_Stored data_
—————

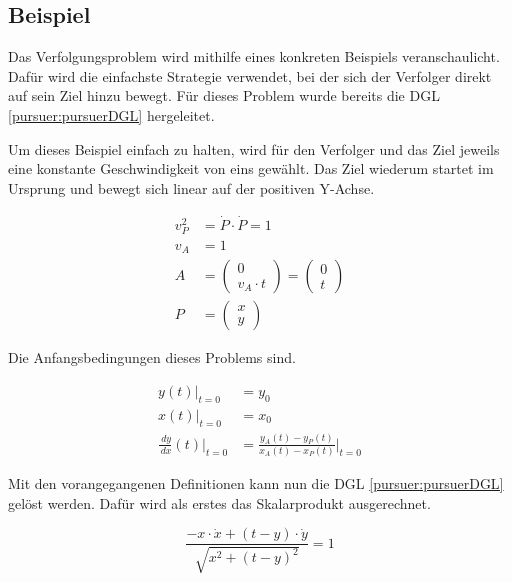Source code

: \subsection{Beispiel}
Das Verfolgungsproblem wird mithilfe eines konkreten Beispiels veranschaulicht. Dafür wird die einfachste Strategie verwendet, bei der sich der Verfolger direkt auf sein Ziel hinzu bewegt. Für dieses Problem wurde bereits die DGL \eqref{pursuer:pursuerDGL} hergeleitet.

Um dieses Beispiel einfach zu halten, wird für den Verfolger und das Ziel jeweils eine konstante Geschwindigkeit von eins gewählt. Das Ziel wiederum startet im Ursprung und bewegt sich linear auf der positiven Y-Achse.

\begin{align}
    v_P^2
    &=
    \dot{P}\cdot\dot{P}
    =
    1
    \\[5pt]
    v_A
    &=
    1
    \\[5pt]
    A
    &=
    \begin{pmatrix}
    	0 \\
    	v_A\cdot t
    \end{pmatrix}
	=
	\begin{pmatrix}
		0 \\
		t
	\end{pmatrix}
	\\[5pt]
	P
	&=
	\begin{pmatrix}
		x \\
		y
	\end{pmatrix}
\end{align}

Die Anfangsbedingungen dieses Problems sind.

\begin{align}
	y(t)\bigg|_{t=0}
	&=
	y_0
	\\[5pt]
	x(t)\bigg|_{t=0}
	&=
	x_0 \\[5pt]
	\frac{\,dy}{\,dx}(t)\bigg|_{t=0}
	&=
	\frac{y_A(t) -y_P(t)}{x_A(t)-x_P(t)}\bigg|_{t=0}
\end{align}

Mit den vorangegangenen Definitionen kann nun die DGL \eqref{pursuer:pursuerDGL} gelöst werden.
Dafür wird als erstes das Skalarprodukt ausgerechnet.

\begin{equation}
	\dfrac{-x\cdot\dot{x}+(t-y)\cdot\dot{y}}{\sqrt{x^2+(t-y)^2}} = 1
\end{equation}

—————

_Task goal_
Repeat each record exactly, with the pictures left out.

_Output for this exercise_
Source code

: \subsection{Beispiel}
Das Verfolgungsproblem wird mithilfe eines konkreten Beispiels veranschaulicht. Dafür wird die einfachste Strategie verwendet, bei der sich der Verfolger direkt auf sein Ziel hinzu bewegt. Für dieses Problem wurde bereits die DGL \eqref{pursuer:pursuerDGL} hergeleitet.

Um dieses Beispiel einfach zu halten, wird für den Verfolger und das Ziel jeweils eine konstante Geschwindigkeit von eins gewählt. Das Ziel wiederum startet im Ursprung und bewegt sich linear auf der positiven Y-Achse.

\begin{align}
    v_P^2
    &=
    \dot{P}\cdot\dot{P}
    =
    1
    \\[5pt]
    v_A
    &=
    1
    \\[5pt]
    A
    &=
    \begin{pmatrix}
    	0 \\
    	v_A\cdot t
    \end{pmatrix}
	=
	\begin{pmatrix}
		0 \\
		t
	\end{pmatrix}
	\\[5pt]
	P
	&=
	\begin{pmatrix}
		x \\
		y
	\end{pmatrix}
\end{align}

Die Anfangsbedingungen dieses Problems sind.

\begin{align}
	y(t)\bigg|_{t=0}
	&=
	y_0
	\\[5pt]
	x(t)\bigg|_{t=0}
	&=
	x_0 \\[5pt]
	\frac{\,dy}{\,dx}(t)\bigg|_{t=0}
	&=
	\frac{y_A(t) -y_P(t)}{x_A(t)-x_P(t)}\bigg|_{t=0}
\end{align}

Mit den vorangegangenen Definitionen kann nun die DGL \eqref{pursuer:pursuerDGL} gelöst werden.
Dafür wird als erstes das Skalarprodukt ausgerechnet.

\begin{equation}
	\dfrac{-x\cdot\dot{x}+(t-y)\cdot\dot{y}}{\sqrt{x^2+(t-y)^2}} = 1
\end{equation}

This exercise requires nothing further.